Hierarchical nested channel (HNC) interfaces reduce the flow resistance of TIMs into and out of narrow (< 25 µm) gaps or bond lines by two orders of magnitude for Newtonian fluids. This allows the use of smaller bond lines with viscous thermal pastes. The effect is achieved using micrometer-sized channels that delineate primary posts and provide paths for evacuation of the paste during assembly (center). The improved squeezing speed and the thermal resistance are measured in a setup where a controlled load is applied between a heater and a cold plate (left).

HNCs provide the desired effect because local squeezing is addressed by short and narrow channels, whereas wider channels are responsible for long-range evacuation of the paste. In fact HNC interfaces offer a compromise regarding the conflicting requirements of densely packed posts, large flow channels, and large thermal contact area. For example, an HNC with 3 levels of hierarchy and 6 elements per hierarchy is shown (bottom right). With a channel width being 0.08× the pattern pitch, an overall post area > 90% results. HNCs also alleviate the voiding or paste pumping problem caused by the cyclic paste flow during heating and cooling cycles of the chip. Paste pumping causes an air bubble with branched fractal dimensions to replace the paste – an effect that is explained by the Hele Shaw theory. HNCs provide paths for paste flow, thus eliminating the growth of air bubbles (bottom, second from left).

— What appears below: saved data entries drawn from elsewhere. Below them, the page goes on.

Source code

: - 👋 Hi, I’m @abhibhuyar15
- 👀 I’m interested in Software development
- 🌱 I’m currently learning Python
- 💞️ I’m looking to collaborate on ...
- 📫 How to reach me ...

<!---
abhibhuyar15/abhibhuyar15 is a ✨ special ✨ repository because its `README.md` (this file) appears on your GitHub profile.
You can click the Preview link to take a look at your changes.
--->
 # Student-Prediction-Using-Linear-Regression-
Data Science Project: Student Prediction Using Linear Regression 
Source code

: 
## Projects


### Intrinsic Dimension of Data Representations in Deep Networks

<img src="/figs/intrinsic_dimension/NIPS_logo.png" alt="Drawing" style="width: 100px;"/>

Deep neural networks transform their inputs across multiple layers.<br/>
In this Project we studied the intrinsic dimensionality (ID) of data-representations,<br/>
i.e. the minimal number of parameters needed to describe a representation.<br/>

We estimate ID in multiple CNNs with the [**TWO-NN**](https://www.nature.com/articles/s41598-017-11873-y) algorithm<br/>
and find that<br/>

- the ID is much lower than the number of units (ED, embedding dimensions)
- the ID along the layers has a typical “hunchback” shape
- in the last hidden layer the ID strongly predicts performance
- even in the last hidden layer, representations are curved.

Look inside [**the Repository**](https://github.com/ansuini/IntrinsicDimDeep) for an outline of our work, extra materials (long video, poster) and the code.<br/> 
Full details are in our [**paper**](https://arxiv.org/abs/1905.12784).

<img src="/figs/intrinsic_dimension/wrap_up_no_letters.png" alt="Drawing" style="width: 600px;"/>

In summary we use HNCs to reduce the thermal resistance of paste interfaces 5-10× to improve cooling efficiency and to improve resistance against paste voiding. With this effort we extend the lifetime of air cooling and create a better thermal contact for liquid coolers.

 References

[1]	P.A.E. Schoen, B. Michel, A. Curioni, and D. Poulikakos, "Hydrogen-Bond Enhanced Thermal Energy Transport at Amphiphilic Silica-Water Interfaces," Phys. Rev. Lett. in press (2008).
[2]	T. Brunschwiler, U. Kloter, R.J. Linderman, H. Rothuizen, and B. Michel, "HNC for Fast Squeezing Interfaces with Reduced Thermal Resistance," IEEE Trans. Comp. Packag. Technol. 30, 226 (2007).
[3]	R. J. Linderman, T. Brunschwiler, U. Kloter, H. Toy, and B. Michel, "HNC for Reduced Particle Stacking and Low-Resistance Thermal Interfaces," 23rd IEEE SEMI-THERM, March, 18-22, San Jose, CA, USA, (2007). Including Best Paper Award.
[4]	R. Linderman, T. Brunschwiler, B. Smith, and B. Michel, "High-Performance Thermal Interface Technology Overview," 13th THERMINIC, Sept. 17-19, Budapest, Hungary, (2007).
[5]	B. Smith, T. Brunschwiler, and B. Michel, "Untility of Transient Testing to Characterize Thermal Interface Materials," 13th THERMINIC, Sept. 17-19, Budapest, Hungary, (2007).